April 22, 2009
Don wrote:
> bearophile wrote:
>> Don:
>>> Yes. Actually, marking a nested function as pure doesn't make much sense.
>>> It's entirely equivalent to moving it outside the function; [...]
>>> I'm not sure that nested pure member functions should be legal.
>>
>> It's not fully equivalent to moving it out of the function because once you pull it out you add a name to the outer namespace: nested functions are useful to keep namespaces tidy too.
>> So I'd like to have nested pure functions too.
>>
>> pure int foo(int y) { return y + y; } // outer foo
>> pure void bar(int x) {
>>   pure int foo(int y) { return y * y; }
>>   return foo(x) * .foo(x);
>> }
>>
>> Thank you,
>> bye,
>> bearophile
> 
> That's true, but it seems quite difficult to get right. A pure nested function can in theory access immutable members in the outer function -- but must not access the parameters of the outer function.
> If there are no immutable members in the outer function, the compiler would ideally convert it into an external pure function, so that it
> doesn't need a frame pointer to the outer function. But it would need error messages for any use of mutable outer function members. Etc.
> It seems quite a lot of work for something of very limited use.
> Making it into a external, private pure function is almost the same.
> 
> 
Actually it's not so difficult. I've created a patch for bug 2807 -- it's only 5 lines long! It gives an error message if a nested pure function accesses a mutable variable from an outer scope.
April 22, 2009
Don:
> Actually it's not so difficult. I've created a patch for bug 2807 -- it's only 5 lines long! It gives an error message if a nested pure function accesses a mutable variable from an outer scope.

Thank you very much Don, your work helps a lot.

Every time I try a tiny program I find something I don't understand:

import std.stdio: writeln;
import std.math: sqrt;
import std.conv: to;

void main(string[] args) {
    double x = args.length == 2 ? to!(double)(args[1]) : 4.0;
    writeln(sqrt(x) + sqrt(x));
}

I have also tried with std.math.sin with similar results:

L0:		enter	8,0
		mov	EAX,8[EBP]
		cmp	EAX,2
		jne	L30
		cmp	EAX,1
		ja	L1B
		mov	EAX,6
		call	near ptr _D6test7__arrayZ
L1B:		mov	EDX,0Ch[EBP]
		mov	EAX,8[EBP]
		mov	EAX,8[EDX]
		mov	EDX,0Ch[EDX]
		push	EDX
		push	EAX
		call	near ptr _D3std4conv13__T2toTdTAyaZ2toFAyaZd
		jmp short	L36
L30:		fld	qword ptr FLAT:_DATA[00h]
L36:		fstp	qword ptr -8[EBP]
		fld	qword ptr -8[EBP]
		fsin
		fld	qword ptr -8[EBP]
		fsin
		faddp	ST(1),ST
		sub	ESP,0Ch
		fstp	tbyte ptr [ESP]
		call	near ptr _D3std5stdio14__T7writelnTeZ7writelnFeZv
		xor	EAX,EAX
		leave
		ret

Isn't sin(x)+sin(x) pure?

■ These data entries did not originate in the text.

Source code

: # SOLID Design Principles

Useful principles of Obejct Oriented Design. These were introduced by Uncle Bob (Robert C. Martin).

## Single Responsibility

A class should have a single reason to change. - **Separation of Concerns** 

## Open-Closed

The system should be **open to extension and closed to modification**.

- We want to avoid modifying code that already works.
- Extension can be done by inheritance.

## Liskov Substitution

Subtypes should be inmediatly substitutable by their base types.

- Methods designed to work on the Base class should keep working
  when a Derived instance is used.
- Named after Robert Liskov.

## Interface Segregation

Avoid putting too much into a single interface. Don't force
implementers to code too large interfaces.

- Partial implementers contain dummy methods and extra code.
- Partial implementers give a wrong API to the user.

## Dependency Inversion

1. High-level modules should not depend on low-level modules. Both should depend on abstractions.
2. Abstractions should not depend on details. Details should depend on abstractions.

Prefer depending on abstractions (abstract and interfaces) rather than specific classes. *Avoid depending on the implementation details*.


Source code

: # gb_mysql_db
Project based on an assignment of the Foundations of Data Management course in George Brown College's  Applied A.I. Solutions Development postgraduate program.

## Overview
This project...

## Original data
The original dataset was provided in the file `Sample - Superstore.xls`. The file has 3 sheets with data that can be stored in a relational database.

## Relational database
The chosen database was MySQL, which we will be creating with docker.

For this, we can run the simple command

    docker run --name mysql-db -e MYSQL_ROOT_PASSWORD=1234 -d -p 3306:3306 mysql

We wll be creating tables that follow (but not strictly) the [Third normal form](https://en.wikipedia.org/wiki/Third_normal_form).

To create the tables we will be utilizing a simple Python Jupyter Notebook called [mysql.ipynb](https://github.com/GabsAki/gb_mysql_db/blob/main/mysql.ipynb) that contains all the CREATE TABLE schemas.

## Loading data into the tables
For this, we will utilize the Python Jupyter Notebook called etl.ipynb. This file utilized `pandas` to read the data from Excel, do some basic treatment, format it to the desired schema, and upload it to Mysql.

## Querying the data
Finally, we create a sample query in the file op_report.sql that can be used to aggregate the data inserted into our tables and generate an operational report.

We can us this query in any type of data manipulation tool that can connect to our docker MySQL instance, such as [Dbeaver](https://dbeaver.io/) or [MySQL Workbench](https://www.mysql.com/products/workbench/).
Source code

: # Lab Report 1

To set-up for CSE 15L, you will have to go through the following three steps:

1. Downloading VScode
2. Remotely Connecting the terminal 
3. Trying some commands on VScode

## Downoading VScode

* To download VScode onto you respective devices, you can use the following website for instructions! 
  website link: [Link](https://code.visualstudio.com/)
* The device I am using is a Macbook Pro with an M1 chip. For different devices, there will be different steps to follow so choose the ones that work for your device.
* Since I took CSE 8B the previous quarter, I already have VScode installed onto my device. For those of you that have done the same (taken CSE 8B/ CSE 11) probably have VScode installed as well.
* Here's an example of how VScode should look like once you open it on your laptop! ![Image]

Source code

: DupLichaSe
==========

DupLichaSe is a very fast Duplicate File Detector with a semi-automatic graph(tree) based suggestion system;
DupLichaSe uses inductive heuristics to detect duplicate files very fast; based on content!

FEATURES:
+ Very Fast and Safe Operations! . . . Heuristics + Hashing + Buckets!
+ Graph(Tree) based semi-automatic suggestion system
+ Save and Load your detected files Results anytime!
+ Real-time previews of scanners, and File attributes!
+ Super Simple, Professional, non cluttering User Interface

Even if the compiler doesn't want to replace x+x with x*2 because x is a floating point, it can do:

y = sin(x)
y+y

And that gives the same result even with FPs.

Note: with SSE2 it's even possible to perform two sqrt(double) at the same time, so a compiler can implement sin(x)+sin(y) with a single instruction (SQRTSD) (plus eventually some register loading/unloading).

Bye,
bearophile
April 22, 2009
bearophile:
> so a compiler can implement sin(x)+sin(y) with a single instruction (SQRTSD)

I meant sqrt(x)+sqrt(y), sorry.
April 23, 2009
Changed sender name from screen name to real name.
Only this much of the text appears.